REPUBLIKA.CO.ID, PADANG -- Pengamat politik dari Universitas Andalas, Najmuddin Rasul, menilai Partai Demokrat tidak akan mudah membentuk poros baru atau poros keempat untuk menghadapi Pilpres 2024.
Peluang terbentuknya koalisi baru ini ada pada Partai Demokrat, Partai Persatuan Pembangunan (PPP) dan Partai Keadilan Sejahtera (PKS).
"Demokrat bisa membentuk poros baru. Tapi itu tidak akan mudah. Perlu perhitungan dan lobi-lobi yang matang dengan PPP dan PKS," kata Najmuddin, Senin (4/9/2023).
PPP disebut bisa saja berkoalisi dengan Demokrat karena partai berlambang Ka'bah tersebut merasa tidak dianggap penting bagi PDIP. Karena PDIP dapat mengusung Ganjar Pranowo tanpa berkoalisi dengan partai lain. Sedangkan kader baru yang menjabat sebagai Badan Pemenangan Pemilu PPP, yakni Sandiaga Salahudin Uno dinilihat Najmuddin sangat berambisi ikut lagi kontestasi Pilpres.

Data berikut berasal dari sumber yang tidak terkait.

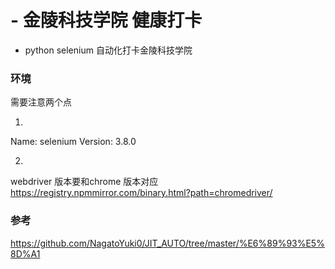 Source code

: # - 金陵科技学院 健康打卡

+ python  selenium  自动化打卡金陵科技学院

### 环境

需要注意两个点

1.
Name: selenium
Version: 3.8.0

2.
webdriver 版本要和chrome 版本对应
https://registry.npmmirror.com/binary.html?path=chromedriver/

### 参考

https://github.com/NagatoYuki0/JIT_AUTO/tree/master/%E6%89%93%E5%8D%A1
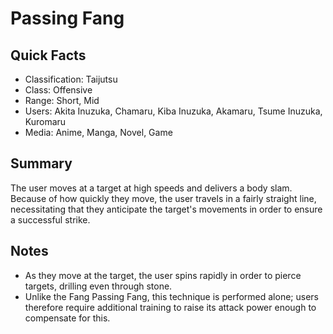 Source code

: # Passing Fang

## Quick Facts
- Classification: Taijutsu
- Class: Offensive
- Range: Short, Mid
- Users: Akita Inuzuka, Chamaru, Kiba Inuzuka, Akamaru, Tsume Inuzuka, Kuromaru
- Media: Anime, Manga, Novel, Game

## Summary
The user moves at a target at high speeds and delivers a body slam. Because of how quickly they move, the user travels in a fairly straight line, necessitating that they anticipate the target's movements in order to ensure a successful strike.

## Notes
- As they move at the target, the user spins rapidly in order to pierce targets, drilling even through stone.
- Unlike the Fang Passing Fang, this technique is performed alone; users therefore require additional training to raise its attack power enough to compensate for this.
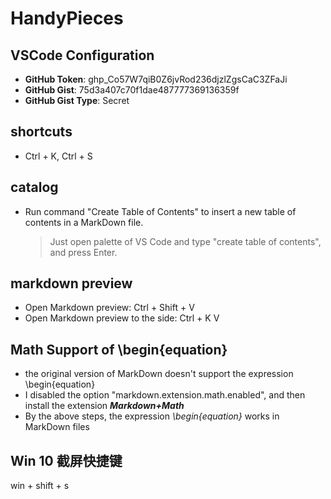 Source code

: # HandyPieces

## VSCode Configuration

- **GitHub Token**: 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
- **GitHub Gist**: 75d3a407c70f1dae487777369136359f
- **GitHub Gist Type**: Secret

## shortcuts

- Ctrl + K, Ctrl + S

## catalog

- Run command "Create Table of Contents" to insert a new table of contents in a MarkDown file.
    > Just open palette of VS Code and type "create table of contents", and press Enter.

## markdown preview

- Open Markdown preview: Ctrl + Shift + V
- Open Markdown preview to the side: Ctrl + K V

## Math Support of \begin{equation}

- the original version of MarkDown doesn't support the expression \begin{equation}
- I disabled the option "markdown.extension.math.enabled", and then install the extension  ***Markdown+Math***
- By the above steps, the expression *\begin{equation}* works in MarkDown files

## Win 10 截屏快捷键

win + shift + s
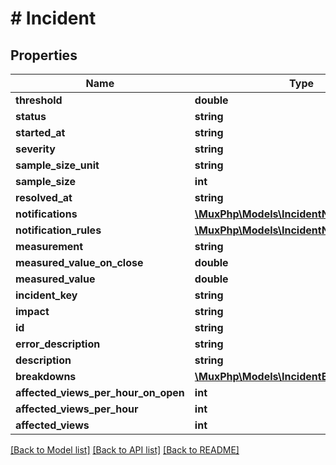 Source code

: # # Incident

## Properties

Name | Type | Description | Notes
------------ | ------------- | ------------- | -------------
**threshold** | **double** |  | [optional]
**status** | **string** |  | [optional]
**started_at** | **string** |  | [optional]
**severity** | **string** |  | [optional]
**sample_size_unit** | **string** |  | [optional]
**sample_size** | **int** |  | [optional]
**resolved_at** | **string** |  | [optional]
**notifications** | [**\MuxPhp\Models\IncidentNotification[]**](IncidentNotification.md) |  | [optional]
**notification_rules** | [**\MuxPhp\Models\IncidentNotificationRule[]**](IncidentNotificationRule.md) |  | [optional]
**measurement** | **string** |  | [optional]
**measured_value_on_close** | **double** |  | [optional]
**measured_value** | **double** |  | [optional]
**incident_key** | **string** |  | [optional]
**impact** | **string** |  | [optional]
**id** | **string** |  | [optional]
**error_description** | **string** |  | [optional]
**description** | **string** |  | [optional]
**breakdowns** | [**\MuxPhp\Models\IncidentBreakdown[]**](IncidentBreakdown.md) |  | [optional]
**affected_views_per_hour_on_open** | **int** |  | [optional]
**affected_views_per_hour** | **int** |  | [optional]
**affected_views** | **int** |  | [optional]

[[Back to Model list]](../../README.md#models) [[Back to API list]](../../README.md#endpoints) [[Back to README]](../../README.md)
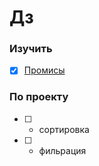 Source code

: # Дз

### Изучить

- [x] [Промисы](https://learn.javascript.ru/promise)

### По проекту

- [ ] - сортировка        
- [ ] - фильрация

Sementara PKS yang mengaku masih berkomitmen bersama Nasdem dan PKB mendukung Anies Baswedan dinilai rentan hengkang menyusul Demokrat. Karena PKS juga dianggap tidak terlalu berarti bagi Nasdem dan PKB yang telah mantap dengan pasangan Anies-Muhaimin.

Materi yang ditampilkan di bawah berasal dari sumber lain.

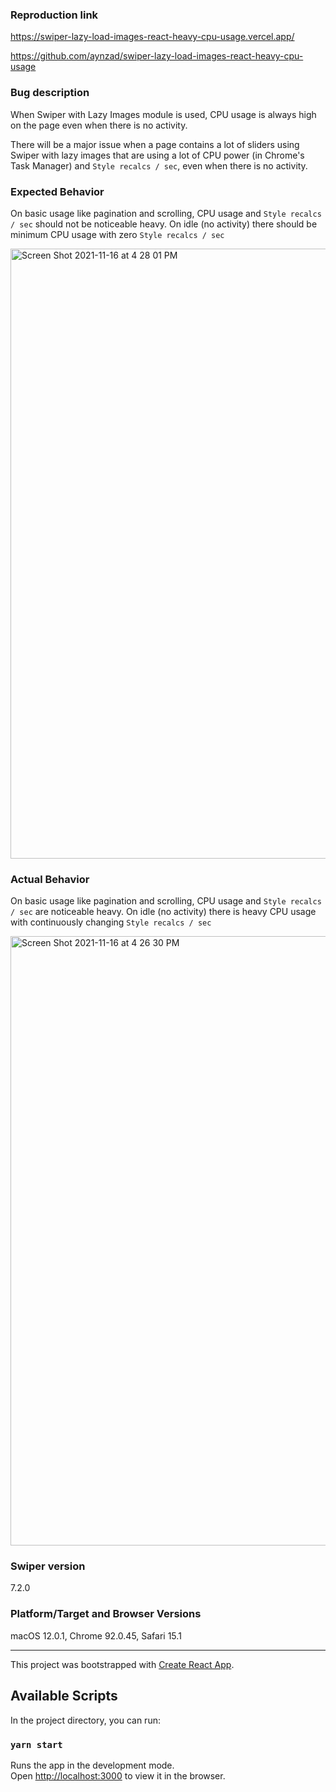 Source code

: 
### Reproduction link

https://swiper-lazy-load-images-react-heavy-cpu-usage.vercel.app/

https://github.com/aynzad/swiper-lazy-load-images-react-heavy-cpu-usage

### Bug description

When Swiper with Lazy Images module is used, CPU usage is always high on the page even when there is no activity.

There will be a major issue when a page contains a lot of sliders using Swiper with lazy images that are using a lot of CPU power (in Chrome's Task Manager) and `Style recalcs / sec`, even when there is no activity.

### Expected Behavior

On basic usage like pagination and scrolling, CPU usage and `Style recalcs / sec` should not be noticeable heavy.
On idle (no activity) there should be minimum CPU usage with zero `Style recalcs / sec`

<img width="976" alt="Screen Shot 2021-11-16 at 4 28 01 PM" src="https://user-images.githubusercontent.com/3133497/141990302-66dd2910-7aa6-4c1d-9ed9-d4d0ffc8f9f8.png">



### Actual Behavior

On basic usage like pagination and scrolling, CPU usage and `Style recalcs / sec` are noticeable heavy.
On idle (no activity) there is heavy CPU usage with continuously changing `Style recalcs / sec`


<img width="975" alt="Screen Shot 2021-11-16 at 4 26 30 PM" src="https://user-images.githubusercontent.com/3133497/141989413-dc868578-2f2b-48e1-b3b3-8ae13c693bc5.png">




### Swiper version

7.2.0

### Platform/Target and Browser Versions

macOS 12.0.1, Chrome 92.0.45, Safari 15.1 

--------

This project was bootstrapped with [Create React App](https://github.com/facebook/create-react-app).

## Available Scripts

In the project directory, you can run:

### `yarn start`

Runs the app in the development mode.\
Open [http://localhost:3000](http://localhost:3000) to view it in the browser.
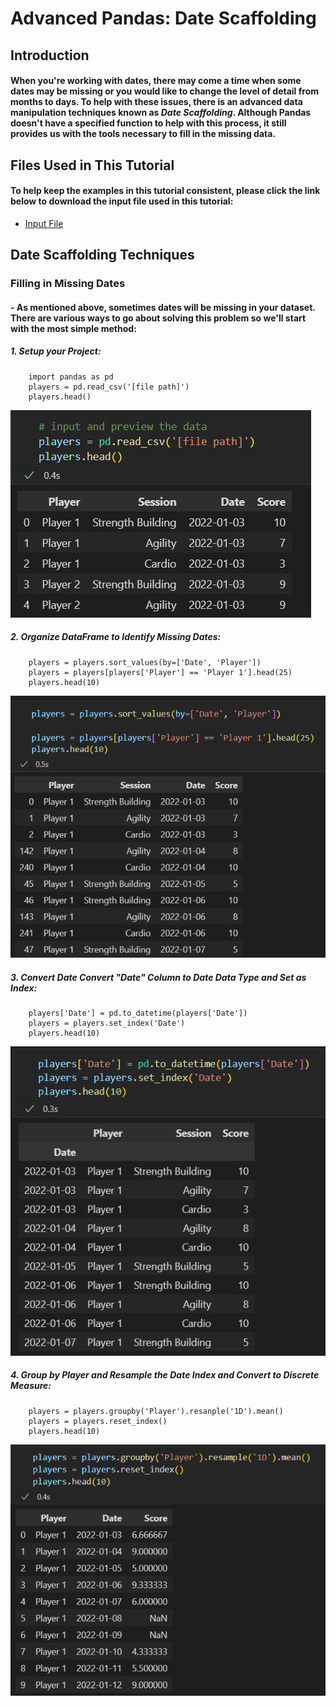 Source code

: # Advanced Pandas: Date Scaffolding
## Introduction
#### When you're working with dates, there may come a time when some dates may be missing or you would like to change the level of detail from months to days. To help with these issues, there is an advanced data manipulation techniques known as _Date Scaffolding_. Although Pandas doesn't have a specified function to help with this process, it still provides us with the tools necessary to fill in the missing data.
## Files Used in This Tutorial
#### To help keep the examples in this tutorial consistent, please click the link below to download the input file used in this tutorial:
- [Input File](Files/Player-Training.zip)
## Date Scaffolding Techniques
### Filling in Missing Dates
#### - As mentioned above, sometimes dates will be missing in your dataset. There are various ways to go about solving this problem so we'll start with the most simple method:
##### 1. Setup your Project:
        import pandas as pd
        players = pd.read_csv('[file path]')
        players.head()
![This is an img](Pictures/players_prev.png)
##### 2. Organize DataFrame to Identify Missing Dates:
        players = players.sort_values(by=['Date', 'Player'])
        players = players[players['Player'] == 'Player 1'].head(25)
        players.head(10)
![This is an img](Pictures/players_prev2.png)
##### 3. Convert Date Convert "Date" Column to Date Data Type and Set as Index:
        players['Date'] = pd.to_datetime(players['Date'])
        players = players.set_index('Date')
        players.head(10)
![This is an img](Pictures/players_idx.png)
##### 4. Group by Player and Resample the Date Index and Convert to Discrete Measure:
        players = players.groupby('Player').resanple('1D').mean()
        players = players.reset_index()
        players.head(10)
![This is an img](Pictures/players_resample.png)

Tapi yang jadi persoalan menurut Najmuddin apakah Sandiaga dari PPP mau hanya menjadi cawapres mendampingi AHY. Atau PKS hanya sebagai pelengkap dari koalisi baru tersebut.

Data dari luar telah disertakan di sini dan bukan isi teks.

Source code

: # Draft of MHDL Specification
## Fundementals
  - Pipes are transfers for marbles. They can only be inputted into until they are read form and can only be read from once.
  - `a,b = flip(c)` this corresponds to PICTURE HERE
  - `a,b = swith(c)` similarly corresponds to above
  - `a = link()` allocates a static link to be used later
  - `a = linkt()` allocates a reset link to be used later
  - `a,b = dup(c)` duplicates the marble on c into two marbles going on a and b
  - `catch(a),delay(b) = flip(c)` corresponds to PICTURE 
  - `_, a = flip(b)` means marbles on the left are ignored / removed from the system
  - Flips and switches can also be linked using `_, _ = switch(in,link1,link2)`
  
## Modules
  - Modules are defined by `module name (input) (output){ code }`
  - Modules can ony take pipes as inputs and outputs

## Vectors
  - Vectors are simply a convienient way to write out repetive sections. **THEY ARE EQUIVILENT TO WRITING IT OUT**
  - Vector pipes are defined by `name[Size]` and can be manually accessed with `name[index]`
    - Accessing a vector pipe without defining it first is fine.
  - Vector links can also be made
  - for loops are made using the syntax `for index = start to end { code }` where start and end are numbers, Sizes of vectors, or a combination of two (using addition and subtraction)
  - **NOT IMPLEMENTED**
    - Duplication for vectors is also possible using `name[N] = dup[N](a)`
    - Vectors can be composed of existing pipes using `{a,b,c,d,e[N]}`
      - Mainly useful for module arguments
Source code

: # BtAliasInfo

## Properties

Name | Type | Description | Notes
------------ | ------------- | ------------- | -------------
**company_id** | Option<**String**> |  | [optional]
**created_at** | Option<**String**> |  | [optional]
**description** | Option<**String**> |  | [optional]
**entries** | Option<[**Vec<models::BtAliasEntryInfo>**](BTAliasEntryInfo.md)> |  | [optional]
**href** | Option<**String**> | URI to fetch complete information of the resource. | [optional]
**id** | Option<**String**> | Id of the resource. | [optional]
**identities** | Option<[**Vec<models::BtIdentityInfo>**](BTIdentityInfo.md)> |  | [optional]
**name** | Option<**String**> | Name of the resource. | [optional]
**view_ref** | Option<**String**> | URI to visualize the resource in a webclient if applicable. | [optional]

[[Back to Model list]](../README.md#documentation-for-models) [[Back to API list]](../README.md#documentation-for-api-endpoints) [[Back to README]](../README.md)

Untuk lebih realistis, Najmuddin menyarankan Demokrat bergabung saja dengan Koalisi Indonesia Maju (KIM) pengusung Prabowo bersama Gerindra, PAN, dan Golkar. Di mana bila berhasil memenangkan Prabowo, AHY masih dapat mengamankan jatah kursi menteri.
Lalu tambah Najmuddin, Demokrat juga punya kans merapat ke PDIP mendukung Ganjar karena sebelumnya sudah terjalin komunikasi politik yang cukup intens antara AHY dan Ketua DPP PDIP, Puan Maharani.
"Tinggal bagaimana menghangatkan lagi hubungan SBY (Ketua Majelis Tinggi Demokrat) dengan Megawati (ketua Umum PDIP). Dua tokoh ini diketahui masih belum akur sejak Pemilu 2004," ucap Najmuddin.